Anonymous has commented on the presentation of the argument from evil that Jason was kind enough to post, from The Problem of Pain.
Anon: Sounds like the typical Christian portrayal of what an atheistic outlook leads to. Supposedly, all is doom and gloom unless one buys into the idea of a supernatural being in the heavens.
VR: Where does he say this?
Anon: It's hard not to giggle when seeing how much Lewis anthropomorphized nature.
VR: Even Daniel Dennett talks about Mother Nature, (though I think he does anthropomorphize nature in a misleading way). But Lewis is just putting the case dramatically. And he is pointing to suffering as a reason for thinking that the universe is not intelligently designed by an omnipotent and perfectly good being.

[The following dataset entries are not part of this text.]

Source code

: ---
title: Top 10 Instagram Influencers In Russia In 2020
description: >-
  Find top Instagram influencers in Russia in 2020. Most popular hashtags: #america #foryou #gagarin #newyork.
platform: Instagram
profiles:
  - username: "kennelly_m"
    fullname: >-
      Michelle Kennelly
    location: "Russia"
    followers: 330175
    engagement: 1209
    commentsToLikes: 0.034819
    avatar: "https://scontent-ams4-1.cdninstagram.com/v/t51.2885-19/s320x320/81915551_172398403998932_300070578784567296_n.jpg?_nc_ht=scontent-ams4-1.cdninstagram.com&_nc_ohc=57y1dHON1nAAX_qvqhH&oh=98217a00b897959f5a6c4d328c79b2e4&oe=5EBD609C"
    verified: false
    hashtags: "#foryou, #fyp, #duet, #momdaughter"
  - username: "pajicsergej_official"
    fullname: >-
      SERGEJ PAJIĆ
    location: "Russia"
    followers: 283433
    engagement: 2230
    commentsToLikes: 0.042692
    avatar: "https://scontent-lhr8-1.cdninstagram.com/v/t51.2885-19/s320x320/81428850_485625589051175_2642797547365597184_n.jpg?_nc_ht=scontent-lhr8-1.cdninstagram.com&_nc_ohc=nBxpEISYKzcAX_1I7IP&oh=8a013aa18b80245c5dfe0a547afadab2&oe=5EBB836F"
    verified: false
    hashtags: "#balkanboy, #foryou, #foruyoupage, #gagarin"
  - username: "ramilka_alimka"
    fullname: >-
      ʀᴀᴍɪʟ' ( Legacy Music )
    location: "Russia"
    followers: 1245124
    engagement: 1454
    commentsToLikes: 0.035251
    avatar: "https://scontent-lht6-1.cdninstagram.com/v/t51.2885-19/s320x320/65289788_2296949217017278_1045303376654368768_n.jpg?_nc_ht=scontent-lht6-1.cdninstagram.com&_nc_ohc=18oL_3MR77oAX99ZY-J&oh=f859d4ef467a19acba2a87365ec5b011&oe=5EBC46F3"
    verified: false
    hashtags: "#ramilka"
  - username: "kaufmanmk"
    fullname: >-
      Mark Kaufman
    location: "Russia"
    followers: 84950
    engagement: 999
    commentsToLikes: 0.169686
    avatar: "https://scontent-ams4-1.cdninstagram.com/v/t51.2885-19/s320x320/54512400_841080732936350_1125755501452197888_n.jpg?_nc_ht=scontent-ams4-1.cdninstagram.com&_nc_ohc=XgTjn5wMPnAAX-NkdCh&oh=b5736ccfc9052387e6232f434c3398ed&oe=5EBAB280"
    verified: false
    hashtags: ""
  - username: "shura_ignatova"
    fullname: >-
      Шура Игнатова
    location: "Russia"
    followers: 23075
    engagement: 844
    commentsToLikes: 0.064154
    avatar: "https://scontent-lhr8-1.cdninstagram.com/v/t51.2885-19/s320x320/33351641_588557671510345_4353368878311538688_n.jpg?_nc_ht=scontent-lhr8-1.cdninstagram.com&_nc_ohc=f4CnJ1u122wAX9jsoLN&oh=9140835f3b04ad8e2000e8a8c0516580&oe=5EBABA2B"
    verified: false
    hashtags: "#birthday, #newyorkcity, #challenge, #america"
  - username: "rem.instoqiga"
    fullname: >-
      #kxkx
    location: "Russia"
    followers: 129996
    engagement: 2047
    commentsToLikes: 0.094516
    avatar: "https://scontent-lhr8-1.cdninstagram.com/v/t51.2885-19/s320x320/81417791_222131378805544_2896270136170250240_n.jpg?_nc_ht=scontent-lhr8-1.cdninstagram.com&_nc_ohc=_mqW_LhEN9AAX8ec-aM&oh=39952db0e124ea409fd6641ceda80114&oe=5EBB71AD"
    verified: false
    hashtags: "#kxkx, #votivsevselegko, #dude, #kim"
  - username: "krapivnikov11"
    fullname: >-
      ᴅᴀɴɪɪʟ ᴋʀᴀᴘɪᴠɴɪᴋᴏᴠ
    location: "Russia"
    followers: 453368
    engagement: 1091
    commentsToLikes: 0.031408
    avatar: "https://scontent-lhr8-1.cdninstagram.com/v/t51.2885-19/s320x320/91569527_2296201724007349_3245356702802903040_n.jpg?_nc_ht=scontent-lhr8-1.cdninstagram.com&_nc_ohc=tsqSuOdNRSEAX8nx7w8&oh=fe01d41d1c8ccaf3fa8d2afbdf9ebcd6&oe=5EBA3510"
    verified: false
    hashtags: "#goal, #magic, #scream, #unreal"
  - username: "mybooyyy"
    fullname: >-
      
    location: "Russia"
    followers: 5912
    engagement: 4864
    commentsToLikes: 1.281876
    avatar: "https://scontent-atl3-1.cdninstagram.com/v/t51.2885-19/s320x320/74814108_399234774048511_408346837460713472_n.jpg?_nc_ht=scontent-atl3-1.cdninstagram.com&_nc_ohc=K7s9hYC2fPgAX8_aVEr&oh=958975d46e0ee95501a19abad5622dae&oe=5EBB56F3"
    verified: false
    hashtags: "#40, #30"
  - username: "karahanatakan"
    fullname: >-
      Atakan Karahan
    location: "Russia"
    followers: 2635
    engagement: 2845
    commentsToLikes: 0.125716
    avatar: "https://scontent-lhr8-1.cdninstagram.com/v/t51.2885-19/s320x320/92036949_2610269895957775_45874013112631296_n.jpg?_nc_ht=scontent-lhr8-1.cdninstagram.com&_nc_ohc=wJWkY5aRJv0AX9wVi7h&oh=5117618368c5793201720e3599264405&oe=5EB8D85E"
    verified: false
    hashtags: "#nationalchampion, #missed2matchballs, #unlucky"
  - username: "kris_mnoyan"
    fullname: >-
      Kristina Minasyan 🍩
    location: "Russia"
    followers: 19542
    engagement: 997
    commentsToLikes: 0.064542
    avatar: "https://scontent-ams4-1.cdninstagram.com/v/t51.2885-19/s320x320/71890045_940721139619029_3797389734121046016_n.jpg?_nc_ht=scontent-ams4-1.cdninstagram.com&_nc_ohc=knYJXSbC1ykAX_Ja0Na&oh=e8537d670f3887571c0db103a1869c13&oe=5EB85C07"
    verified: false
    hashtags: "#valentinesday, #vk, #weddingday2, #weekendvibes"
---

Similar dramatizations appear in the presentations of the argument from evil by David Hume and Bertrand Russell.
Anon: Lewis' argument falls apart here. He's made the unsupported assumption the the "world was really unjust." The problem of evil does not require such an assumption.
VR: We've been covering this issue quite a lot here. It requires some assumption about what God ought to do, which God is not doing. It presupposes an idea of what kinds of universes a perfectly good God should permit. It has, in short, a moral premise. But if the proposition "God ought to minimize suffering" is a private fancy of one's own on a level with a liking for pancakes or a dislike for Spam, we have severely weakened the argument from evil. Unless one happens to be arguing with someone with the same private fancy.